UM ABRIGO AOS DESABRIGADOS PELO ESTADO

Compartilhe

Após remoção forçada, moradores da Terra Prometida acampam na Aleac em busca de justiça social

Tão perto e tão longe do Poder: desamparados pelo Estado, sem-tetos da Terra Prometida acampam na entrada da Assembleia Legislativa; do outro lado da rua, avistam o Palácio Rio Branco com sua inércia em lidar com as graves questões sociais do Acre (Foto: Juan Diaz/cedida)



Tratados como bandidos pela PM do governo Gladson Cameli durante reintegração de posse, moradores fazem da sede do Parlamento suas habitações provisórias, enquanto o poder Executivo muito promete, e nada cumpre. Em barracas e colchões, as famílias sem-teto continuam em extrema vulnerabilidade. Varadouro conversou com alguns destes acreanos na fila de espera pela casa própria



Hellen Lirtêz
Dos Varadouros de Rio Branco


Num ato de unidade, na manhã da última segunda-feira, 28, os moradores da ocupação Terra Prometida, localizada no bairro Irineu Serra, ergueram as suas vozes em protesto contra o despreparo do governo Gladson Cameli (PP) em executar políticas que assegurem moradias dignas à população mais carente. Expulsos à porrada do local onde moravam há pelo menos três anos, passaram a fazer do hall de entrada da Assembleia Legislativa do Acre (Aleac) o seu novo lugar de habitação. Por ali pretendem ficar até o momento em que uma solução definitiva seja colocada em prática. A ação foi organizada pelos moradores com o intuito de serem ouvidos pelo poder público, reivindicando o reconhecimento de suas ocupações como legítimas.

No último dia 15 de agosto, mais de cem casas foram demolidas na Terra Prometida.

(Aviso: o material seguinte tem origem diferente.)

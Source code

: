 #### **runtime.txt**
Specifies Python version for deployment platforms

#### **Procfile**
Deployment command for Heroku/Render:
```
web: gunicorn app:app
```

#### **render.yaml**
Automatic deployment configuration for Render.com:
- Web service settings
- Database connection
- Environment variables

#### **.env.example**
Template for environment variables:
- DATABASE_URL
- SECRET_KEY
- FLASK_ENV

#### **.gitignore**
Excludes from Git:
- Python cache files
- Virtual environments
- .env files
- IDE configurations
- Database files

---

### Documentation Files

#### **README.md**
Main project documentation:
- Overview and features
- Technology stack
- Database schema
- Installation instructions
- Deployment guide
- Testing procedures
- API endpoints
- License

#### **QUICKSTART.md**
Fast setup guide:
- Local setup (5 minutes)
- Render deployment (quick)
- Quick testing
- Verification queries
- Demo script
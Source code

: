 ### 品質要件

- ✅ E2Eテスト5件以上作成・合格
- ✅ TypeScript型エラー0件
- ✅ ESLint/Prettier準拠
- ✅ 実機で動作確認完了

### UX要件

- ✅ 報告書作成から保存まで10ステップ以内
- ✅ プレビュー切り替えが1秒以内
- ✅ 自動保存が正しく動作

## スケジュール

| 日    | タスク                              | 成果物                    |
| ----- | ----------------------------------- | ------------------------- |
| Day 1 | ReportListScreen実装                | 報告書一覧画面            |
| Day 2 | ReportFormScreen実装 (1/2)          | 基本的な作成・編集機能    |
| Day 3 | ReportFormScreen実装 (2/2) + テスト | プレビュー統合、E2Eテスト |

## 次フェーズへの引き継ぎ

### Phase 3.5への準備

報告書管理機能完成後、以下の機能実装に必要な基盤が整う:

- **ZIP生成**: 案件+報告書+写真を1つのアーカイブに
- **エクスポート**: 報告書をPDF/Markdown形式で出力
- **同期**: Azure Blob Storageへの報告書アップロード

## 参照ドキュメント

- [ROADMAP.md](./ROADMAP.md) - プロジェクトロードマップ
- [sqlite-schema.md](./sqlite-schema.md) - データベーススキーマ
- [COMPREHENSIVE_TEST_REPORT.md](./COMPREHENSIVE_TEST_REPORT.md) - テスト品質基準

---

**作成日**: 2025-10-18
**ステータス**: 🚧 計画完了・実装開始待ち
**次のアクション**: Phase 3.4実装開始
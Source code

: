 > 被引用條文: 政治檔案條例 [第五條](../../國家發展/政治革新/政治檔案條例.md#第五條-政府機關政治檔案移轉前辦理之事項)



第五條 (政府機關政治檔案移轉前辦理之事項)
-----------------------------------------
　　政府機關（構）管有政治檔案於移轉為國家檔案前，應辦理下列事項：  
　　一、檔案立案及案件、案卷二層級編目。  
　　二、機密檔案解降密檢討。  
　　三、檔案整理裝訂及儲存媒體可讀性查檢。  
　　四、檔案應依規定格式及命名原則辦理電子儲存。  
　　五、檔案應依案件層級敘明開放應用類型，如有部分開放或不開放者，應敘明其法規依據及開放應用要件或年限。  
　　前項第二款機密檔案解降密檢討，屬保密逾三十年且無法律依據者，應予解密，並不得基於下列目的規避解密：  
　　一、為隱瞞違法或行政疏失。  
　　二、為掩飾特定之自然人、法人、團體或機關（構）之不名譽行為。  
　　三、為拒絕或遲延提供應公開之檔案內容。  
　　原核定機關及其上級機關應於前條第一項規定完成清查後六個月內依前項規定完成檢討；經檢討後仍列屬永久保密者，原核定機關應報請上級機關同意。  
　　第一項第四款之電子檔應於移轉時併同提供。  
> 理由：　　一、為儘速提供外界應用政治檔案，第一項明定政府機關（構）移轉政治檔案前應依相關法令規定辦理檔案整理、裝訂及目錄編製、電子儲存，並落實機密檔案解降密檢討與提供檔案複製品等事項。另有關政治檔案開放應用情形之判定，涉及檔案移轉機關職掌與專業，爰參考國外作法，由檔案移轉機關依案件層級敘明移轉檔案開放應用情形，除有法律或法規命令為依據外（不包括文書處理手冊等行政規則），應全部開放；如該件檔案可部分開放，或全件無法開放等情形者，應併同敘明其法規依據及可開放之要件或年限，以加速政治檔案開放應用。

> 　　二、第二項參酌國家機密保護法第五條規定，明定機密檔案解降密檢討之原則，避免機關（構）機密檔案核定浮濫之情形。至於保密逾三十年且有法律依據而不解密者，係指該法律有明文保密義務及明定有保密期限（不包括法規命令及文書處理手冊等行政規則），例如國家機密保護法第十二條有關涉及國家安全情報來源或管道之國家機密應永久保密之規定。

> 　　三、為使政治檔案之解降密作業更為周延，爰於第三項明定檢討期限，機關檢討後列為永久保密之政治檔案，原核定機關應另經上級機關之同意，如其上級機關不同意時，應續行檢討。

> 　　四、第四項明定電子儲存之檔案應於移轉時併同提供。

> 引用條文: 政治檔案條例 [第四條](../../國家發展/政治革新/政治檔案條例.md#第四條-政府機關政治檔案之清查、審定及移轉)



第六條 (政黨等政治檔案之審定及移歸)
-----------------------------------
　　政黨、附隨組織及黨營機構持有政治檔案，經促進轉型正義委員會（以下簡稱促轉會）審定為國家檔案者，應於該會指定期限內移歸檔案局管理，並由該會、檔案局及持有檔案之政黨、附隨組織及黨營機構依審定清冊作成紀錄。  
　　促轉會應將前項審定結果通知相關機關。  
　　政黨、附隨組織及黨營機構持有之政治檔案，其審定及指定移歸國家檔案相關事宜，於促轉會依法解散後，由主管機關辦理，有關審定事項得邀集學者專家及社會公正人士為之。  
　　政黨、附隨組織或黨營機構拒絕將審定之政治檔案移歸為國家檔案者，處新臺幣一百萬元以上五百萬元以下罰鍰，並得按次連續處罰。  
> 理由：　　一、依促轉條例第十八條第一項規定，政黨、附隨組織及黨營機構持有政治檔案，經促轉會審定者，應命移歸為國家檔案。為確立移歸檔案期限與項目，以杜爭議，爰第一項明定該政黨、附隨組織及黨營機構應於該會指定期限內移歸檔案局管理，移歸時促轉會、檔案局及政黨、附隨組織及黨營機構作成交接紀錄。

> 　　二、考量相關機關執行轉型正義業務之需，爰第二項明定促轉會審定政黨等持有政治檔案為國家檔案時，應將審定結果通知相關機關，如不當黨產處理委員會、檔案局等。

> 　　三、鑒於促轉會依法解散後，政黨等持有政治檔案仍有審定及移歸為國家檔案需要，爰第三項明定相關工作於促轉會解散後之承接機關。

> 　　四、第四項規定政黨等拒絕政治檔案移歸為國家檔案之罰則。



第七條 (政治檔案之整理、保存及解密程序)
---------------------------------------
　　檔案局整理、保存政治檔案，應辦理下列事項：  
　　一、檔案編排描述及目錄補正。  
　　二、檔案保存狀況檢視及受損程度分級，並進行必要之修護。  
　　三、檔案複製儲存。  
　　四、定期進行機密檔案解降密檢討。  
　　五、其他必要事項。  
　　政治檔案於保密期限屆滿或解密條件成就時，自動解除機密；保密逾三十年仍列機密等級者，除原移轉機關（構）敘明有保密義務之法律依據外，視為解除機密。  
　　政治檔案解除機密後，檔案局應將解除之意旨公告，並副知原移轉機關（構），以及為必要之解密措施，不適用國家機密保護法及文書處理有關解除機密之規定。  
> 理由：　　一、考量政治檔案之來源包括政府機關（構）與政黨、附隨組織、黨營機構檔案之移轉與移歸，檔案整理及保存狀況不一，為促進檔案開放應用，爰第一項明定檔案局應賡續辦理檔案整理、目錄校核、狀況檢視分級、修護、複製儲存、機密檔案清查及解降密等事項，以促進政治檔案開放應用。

Tudo começou por meio da abordagem de oficiais de Justiça e da Polícia Militar, que cumpria um mandado de reintegração de posse da área, que é de propriedade do Estado. No processo de retirada dos moradores, foram usados spray de pimenta, gás lacrimogêneo e balas de borracha contra mulheres, crianças e idosos.

Grávidas perderam bebês, crianças foram feridas e a situação chamou a atenção para o conflito, expondo a completa omissão do governo nas políticas de assistência social. Durante seu primeiro mandato, nem uma única casa foi construída para resolver o grave problema do déficit habitacional.

De acordo com os moradores ouvidos por Varadouro, o então governador candidato à reeleição em 2022, esteve na ocupação para fazer falsas promessas eleitoreiras, como a legalização da posse da terra. Mesmo sabendo que a área é uma propriedade do Estado, Cameli parece ter ludibriado a comunidade. Cameli não só deixou de cumprir a promessa, como autorizou sua polícia a fazer uso da força para expulsar as famílias.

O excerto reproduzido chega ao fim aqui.